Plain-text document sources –
========================================================================

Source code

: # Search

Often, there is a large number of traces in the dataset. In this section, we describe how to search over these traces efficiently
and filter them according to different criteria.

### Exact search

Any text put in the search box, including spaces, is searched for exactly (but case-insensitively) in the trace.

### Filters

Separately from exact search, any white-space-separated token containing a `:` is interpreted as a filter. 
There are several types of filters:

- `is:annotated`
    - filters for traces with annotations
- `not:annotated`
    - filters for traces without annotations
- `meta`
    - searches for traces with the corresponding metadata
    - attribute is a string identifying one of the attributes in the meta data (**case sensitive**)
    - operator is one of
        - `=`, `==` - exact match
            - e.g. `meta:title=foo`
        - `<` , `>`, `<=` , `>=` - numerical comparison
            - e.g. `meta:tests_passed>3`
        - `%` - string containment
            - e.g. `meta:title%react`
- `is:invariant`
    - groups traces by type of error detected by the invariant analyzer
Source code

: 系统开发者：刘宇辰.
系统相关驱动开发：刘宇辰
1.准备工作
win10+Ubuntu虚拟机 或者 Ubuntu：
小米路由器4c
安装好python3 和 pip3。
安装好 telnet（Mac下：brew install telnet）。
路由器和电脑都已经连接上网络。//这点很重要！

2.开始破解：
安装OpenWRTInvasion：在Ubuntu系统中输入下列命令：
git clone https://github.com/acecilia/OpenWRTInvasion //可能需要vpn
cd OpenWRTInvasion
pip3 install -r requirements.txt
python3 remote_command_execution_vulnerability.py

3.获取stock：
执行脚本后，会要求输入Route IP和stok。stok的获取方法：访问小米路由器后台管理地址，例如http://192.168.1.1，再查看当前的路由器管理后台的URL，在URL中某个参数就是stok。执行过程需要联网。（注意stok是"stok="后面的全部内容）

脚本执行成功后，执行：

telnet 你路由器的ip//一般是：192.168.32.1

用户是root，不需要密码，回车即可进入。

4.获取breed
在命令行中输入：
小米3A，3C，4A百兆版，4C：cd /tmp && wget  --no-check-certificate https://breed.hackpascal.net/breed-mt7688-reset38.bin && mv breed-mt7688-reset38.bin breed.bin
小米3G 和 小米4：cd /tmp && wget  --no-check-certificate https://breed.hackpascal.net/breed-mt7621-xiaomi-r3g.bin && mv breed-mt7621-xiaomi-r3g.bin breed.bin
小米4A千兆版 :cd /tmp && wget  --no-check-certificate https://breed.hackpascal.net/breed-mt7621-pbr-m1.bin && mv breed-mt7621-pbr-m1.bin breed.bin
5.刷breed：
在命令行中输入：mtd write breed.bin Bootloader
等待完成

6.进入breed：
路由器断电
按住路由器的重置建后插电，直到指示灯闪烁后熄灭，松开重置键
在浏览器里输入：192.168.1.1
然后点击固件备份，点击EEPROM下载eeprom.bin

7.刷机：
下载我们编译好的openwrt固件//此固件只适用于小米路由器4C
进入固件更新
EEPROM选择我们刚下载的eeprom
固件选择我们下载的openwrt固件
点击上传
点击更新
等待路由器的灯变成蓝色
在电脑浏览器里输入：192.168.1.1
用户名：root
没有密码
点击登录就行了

========================================================================

EXERCISE PROMPT –
Search the records above for the string "traces" and copy each line that holds it.

RESULT FOR THIS TASK –
Often, there is a large number of traces in the dataset. In this section, we describe how to search over these traces efficiently
    - filters for traces with annotations
    - filters for traces without annotations
    - searches for traces with the corresponding metadata
    - groups traces by type of error detected by the invariant analyzer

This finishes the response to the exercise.